╭─ Listed entries

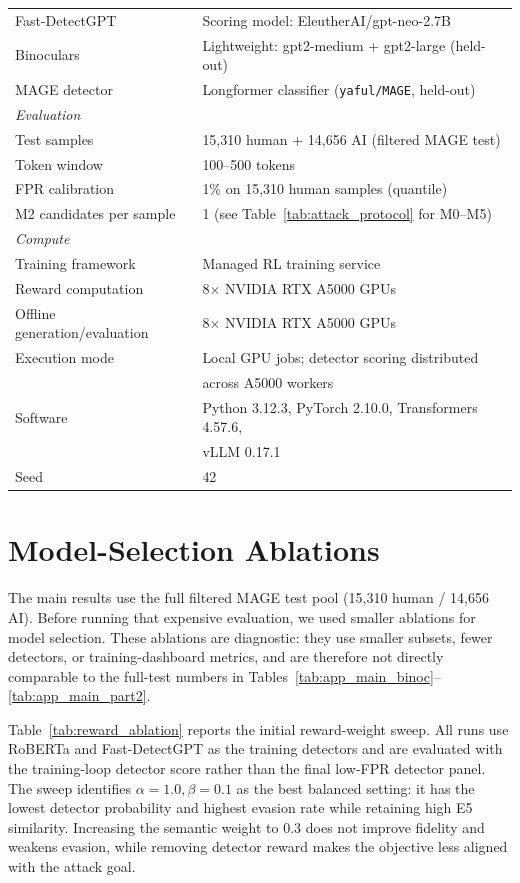 \documentclass[11pt]{article}
\begin{document}
\begin{center}
{\begin{tabular}{ll}
Fast-DetectGPT & Scoring model: EleutherAI/gpt-neo-2.7B \\
Binoculars & Lightweight: gpt2-medium + gpt2-large (held-out) \\
MAGE detector & Longformer classifier (\texttt{yaful/MAGE}, held-out) \\
\midrule
\multicolumn{2}{l}{\textit{Evaluation}} \\
Test samples & 15,310 human + 14,656 AI (filtered MAGE test) \\
Token window & 100--500 tokens \\
FPR calibration & 1\% on 15,310 human samples (quantile) \\
M2 candidates per sample & 1 (see Table~\ref{tab:attack_protocol} for M0--M5) \\
\midrule
\multicolumn{2}{l}{\textit{Compute}} \\
Training framework & Managed RL training service \\
Reward computation & 8$\times$ NVIDIA RTX A5000 GPUs \\
Offline generation/evaluation & 8$\times$ NVIDIA RTX A5000 GPUs \\
Execution mode & Local GPU jobs; detector scoring distributed \\
& across A5000 workers \\
Software & Python 3.12.3, PyTorch 2.10.0, Transformers 4.57.6, \\
& vLLM 0.17.1 \\
Seed & 42 \\
\bottomrule
\end{tabular}
}
\label{tab:hyperparams}
\end{center}

\FloatBarrier
\section{Model-Selection Ablations}
\label{app:ablations}

The main results use the full filtered MAGE test pool (15,310 human / 14,656 AI). Before running that expensive evaluation, we used smaller ablations for model selection. These ablations are diagnostic: they use smaller subsets, fewer detectors, or training-dashboard metrics, and are therefore not directly comparable to the full-test numbers in Tables~\ref{tab:app_main_binoc}--\ref{tab:app_main_part2}.

Table~\ref{tab:reward_ablation} reports the initial reward-weight sweep. All runs use RoBERTa and Fast-DetectGPT as the training detectors and are evaluated with the training-loop detector score rather than the final low-FPR detector panel. The sweep identifies $\alpha{=}1.0,\beta{=}0.1$ as the best balanced setting: it has the lowest detector probability and highest evasion rate while retaining high E5 similarity. Increasing the semantic weight to 0.3 does not improve fidelity and weakens evasion, while removing detector reward makes the objective less aligned with the attack goal.
\end{document}
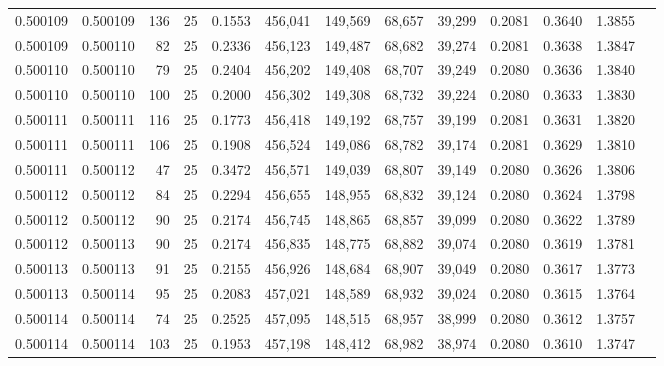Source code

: \begin{tabular}{rrrrrrrrrrrrr}
0.500109 & 0.500109 & 136 &  25 &                                     0.1553 & 456,041 & 149,569 &  68,657 &  39,299 & 0.2081 & 0.3640 & 1.3855 \\
0.500109 & 0.500110 &  82 &  25 &                                     0.2336 & 456,123 & 149,487 &  68,682 &  39,274 & 0.2081 & 0.3638 & 1.3847 \\
0.500110 & 0.500110 &  79 &  25 &                                     0.2404 & 456,202 & 149,408 &  68,707 &  39,249 & 0.2080 & 0.3636 & 1.3840 \\
0.500110 & 0.500110 & 100 &  25 &                                     0.2000 & 456,302 & 149,308 &  68,732 &  39,224 & 0.2080 & 0.3633 & 1.3830 \\
0.500111 & 0.500111 & 116 &  25 &                                     0.1773 & 456,418 & 149,192 &  68,757 &  39,199 & 0.2081 & 0.3631 & 1.3820 \\
0.500111 & 0.500111 & 106 &  25 &                                     0.1908 & 456,524 & 149,086 &  68,782 &  39,174 & 0.2081 & 0.3629 & 1.3810 \\
0.500111 & 0.500112 &  47 &  25 &                                     0.3472 & 456,571 & 149,039 &  68,807 &  39,149 & 0.2080 & 0.3626 & 1.3806 \\
0.500112 & 0.500112 &  84 &  25 &                                     0.2294 & 456,655 & 148,955 &  68,832 &  39,124 & 0.2080 & 0.3624 & 1.3798 \\
0.500112 & 0.500112 &  90 &  25 &                                     0.2174 & 456,745 & 148,865 &  68,857 &  39,099 & 0.2080 & 0.3622 & 1.3789 \\
0.500112 & 0.500113 &  90 &  25 &                                     0.2174 & 456,835 & 148,775 &  68,882 &  39,074 & 0.2080 & 0.3619 & 1.3781 \\
0.500113 & 0.500113 &  91 &  25 &                                     0.2155 & 456,926 & 148,684 &  68,907 &  39,049 & 0.2080 & 0.3617 & 1.3773 \\
0.500113 & 0.500114 &  95 &  25 &                                     0.2083 & 457,021 & 148,589 &  68,932 &  39,024 & 0.2080 & 0.3615 & 1.3764 \\
0.500114 & 0.500114 &  74 &  25 &                                     0.2525 & 457,095 & 148,515 &  68,957 &  38,999 & 0.2080 & 0.3612 & 1.3757 \\
0.500114 & 0.500114 & 103 &  25 &                                     0.1953 & 457,198 & 148,412 &  68,982 &  38,974 & 0.2080 & 0.3610 & 1.3747 \\

\end{tabular}
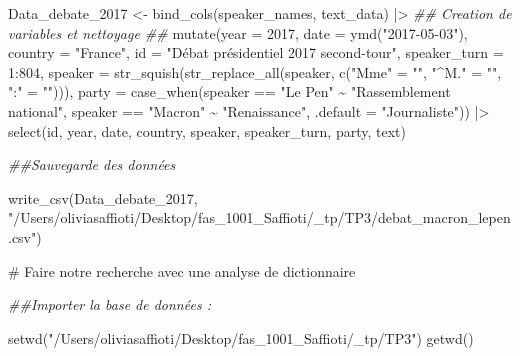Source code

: \documentclass[
  letterpaper,
  DIV=11,
  numbers=noendperiod]{scrartcl}
\newenvironment{Shaded}{\begin{snugshade}}{\end{snugshade}}
\newcommand{\AttributeTok}[1]{\textcolor[rgb]{0.40,0.45,0.13}{#1}}
\newcommand{\CommentTok}[1]{\textcolor[rgb]{0.37,0.37,0.37}{#1}}
\newcommand{\DecValTok}[1]{\textcolor[rgb]{0.68,0.00,0.00}{#1}}
\newcommand{\DocumentationTok}[1]{\textcolor[rgb]{0.37,0.37,0.37}{\textit{#1}}}
\newcommand{\FunctionTok}[1]{\textcolor[rgb]{0.28,0.35,0.67}{#1}}
\newcommand{\NormalTok}[1]{\textcolor[rgb]{0.00,0.23,0.31}{#1}}
\newcommand{\OtherTok}[1]{\textcolor[rgb]{0.00,0.23,0.31}{#1}}
\newcommand{\SpecialCharTok}[1]{\textcolor[rgb]{0.37,0.37,0.37}{#1}}
\newcommand{\StringTok}[1]{\textcolor[rgb]{0.13,0.47,0.30}{#1}}
\begin{document}
\begin{Shaded}
\begin{Highlighting}[]
\NormalTok{Data\_debate\_2017 }\OtherTok{\textless{}{-}} \FunctionTok{bind\_cols}\NormalTok{(speaker\_names, text\_data) }\SpecialCharTok{|\textgreater{}} 
  \DocumentationTok{\#\# Creation de variables et nettoyage \#\#}
  \FunctionTok{mutate}\NormalTok{(}\AttributeTok{year         =} \DecValTok{2017}\NormalTok{, }
         \AttributeTok{date         =} \FunctionTok{ymd}\NormalTok{(}\StringTok{"2017{-}05{-}03"}\NormalTok{), }
         \AttributeTok{country      =} \StringTok{"France"}\NormalTok{, }
         \AttributeTok{id           =} \StringTok{"Débat présidentiel 2017 second{-}tour"}\NormalTok{,}
         \AttributeTok{speaker\_turn =} \DecValTok{1}\SpecialCharTok{:}\DecValTok{804}\NormalTok{,}
         \AttributeTok{speaker =} \FunctionTok{str\_squish}\NormalTok{(}\FunctionTok{str\_replace\_all}\NormalTok{(speaker, }\FunctionTok{c}\NormalTok{(}\StringTok{"Mme"} \OtherTok{=} \StringTok{""}\NormalTok{,}
                                                         \StringTok{"\^{}M."} \OtherTok{=} \StringTok{""}\NormalTok{,}
                                                         \StringTok{":"}   \OtherTok{=} \StringTok{""}\NormalTok{))),}
         \AttributeTok{party =} \FunctionTok{case\_when}\NormalTok{(speaker }\SpecialCharTok{==} \StringTok{"Le Pen"} \SpecialCharTok{\textasciitilde{}} \StringTok{"Rassemblement national"}\NormalTok{,}
\NormalTok{                           speaker }\SpecialCharTok{==} \StringTok{"Macron"} \SpecialCharTok{\textasciitilde{}} \StringTok{"Renaissance"}\NormalTok{,}
                           \AttributeTok{.default =} \StringTok{"Journaliste"}\NormalTok{)) }\SpecialCharTok{|\textgreater{}} 
  \FunctionTok{select}\NormalTok{(id, year, date, country, speaker, speaker\_turn, party, text)}

\DocumentationTok{\#\#Sauvegarde des données}

\FunctionTok{write\_csv}\NormalTok{(Data\_debate\_2017, }\StringTok{"/Users/oliviasaffioti/Desktop/fas\_1001\_Saffioti/\_tp/TP3/debat\_macron\_lepen.csv"}\NormalTok{)}
\end{Highlighting}
\end{Shaded}

\begin{Shaded}
\begin{Highlighting}[]
\CommentTok{\# Faire notre recherche avec une analyse de dictionnaire}

\DocumentationTok{\#\#Importer la base de données : }

\FunctionTok{setwd}\NormalTok{(}\StringTok{"/Users/oliviasaffioti/Desktop/fas\_1001\_Saffioti/\_tp/TP3"}\NormalTok{)}
\FunctionTok{getwd}\NormalTok{()}
\end{Highlighting}
\end{Shaded}
\end{document}
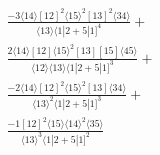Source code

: \documentclass[varwidth, border=5pt]{standalone}
\begin{document}
\begin{my}
$\begin{gathered}
\scriptscriptstyle\frac{-3⟨14⟩[12]^2⟨15⟩^2[13]^2⟨34⟩}{⟨13⟩⟨1|2+5|1]^4}+\\
\scriptscriptstyle\frac{2⟨14⟩[12]⟨15⟩^2[13][15]⟨45⟩}{⟨12⟩⟨13⟩⟨1|2+5|1]^3}+\\
\scriptscriptstyle\frac{-2⟨14⟩[12]^2⟨15⟩^2[13]⟨34⟩}{⟨13⟩^2⟨1|2+5|1]^3}+\\
\scriptscriptstyle\frac{-1[12]^2⟨15⟩⟨14⟩^2⟨35⟩}{⟨13⟩^3⟨1|2+5|1]^2}\phantom{+}
\end{gathered}$
\end{my}
\end{document}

╰─

■ What to do: Each line above starting at the one holding "M2 candidates per" and ending at the one holding "0.500110 & 0.500110 & 100" should be set down exactly as it stands, both ends included, with no pictures.

■ Response to the task:
M2 candidates per sample & 1 (see Table~\ref{tab:attack_protocol} for M0--M5) \\
\midrule
\multicolumn{2}{l}{\textit{Compute}} \\
Training framework & Managed RL training service \\
Reward computation & 8$\times$ NVIDIA RTX A5000 GPUs \\
Offline generation/evaluation & 8$\times$ NVIDIA RTX A5000 GPUs \\
Execution mode & Local GPU jobs; detector scoring distributed \\
& across A5000 workers \\
Software & Python 3.12.3, PyTorch 2.10.0, Transformers 4.57.6, \\
& vLLM 0.17.1 \\
Seed & 42 \\
\bottomrule
\end{tabular}
}
\label{tab:hyperparams}
\end{center}

\FloatBarrier
\section{Model-Selection Ablations}
\label{app:ablations}

The main results use the full filtered MAGE test pool (15,310 human / 14,656 AI). Before running that expensive evaluation, we used smaller ablations for model selection. These ablations are diagnostic: they use smaller subsets, fewer detectors, or training-dashboard metrics, and are therefore not directly comparable to the full-test numbers in Tables~\ref{tab:app_main_binoc}--\ref{tab:app_main_part2}.

Table~\ref{tab:reward_ablation} reports the initial reward-weight sweep. All runs use RoBERTa and Fast-DetectGPT as the training detectors and are evaluated with the training-loop detector score rather than the final low-FPR detector panel. The sweep identifies $\alpha{=}1.0,\beta{=}0.1$ as the best balanced setting: it has the lowest detector probability and highest evasion rate while retaining high E5 similarity. Increasing the semantic weight to 0.3 does not improve fidelity and weakens evasion, while removing detector reward makes the objective less aligned with the attack goal.
\end{document}
Source code

: \begin{tabular}{rrrrrrrrrrrrr}
0.500109 & 0.500109 & 136 &  25 &                                     0.1553 & 456,041 & 149,569 &  68,657 &  39,299 & 0.2081 & 0.3640 & 1.3855 \\
0.500109 & 0.500110 &  82 &  25 &                                     0.2336 & 456,123 & 149,487 &  68,682 &  39,274 & 0.2081 & 0.3638 & 1.3847 \\
0.500110 & 0.500110 &  79 &  25 &                                     0.2404 & 456,202 & 149,408 &  68,707 &  39,249 & 0.2080 & 0.3636 & 1.3840 \\
0.500110 & 0.500110 & 100 &  25 &                                     0.2000 & 456,302 & 149,308 &  68,732 &  39,224 & 0.2080 & 0.3633 & 1.3830 \\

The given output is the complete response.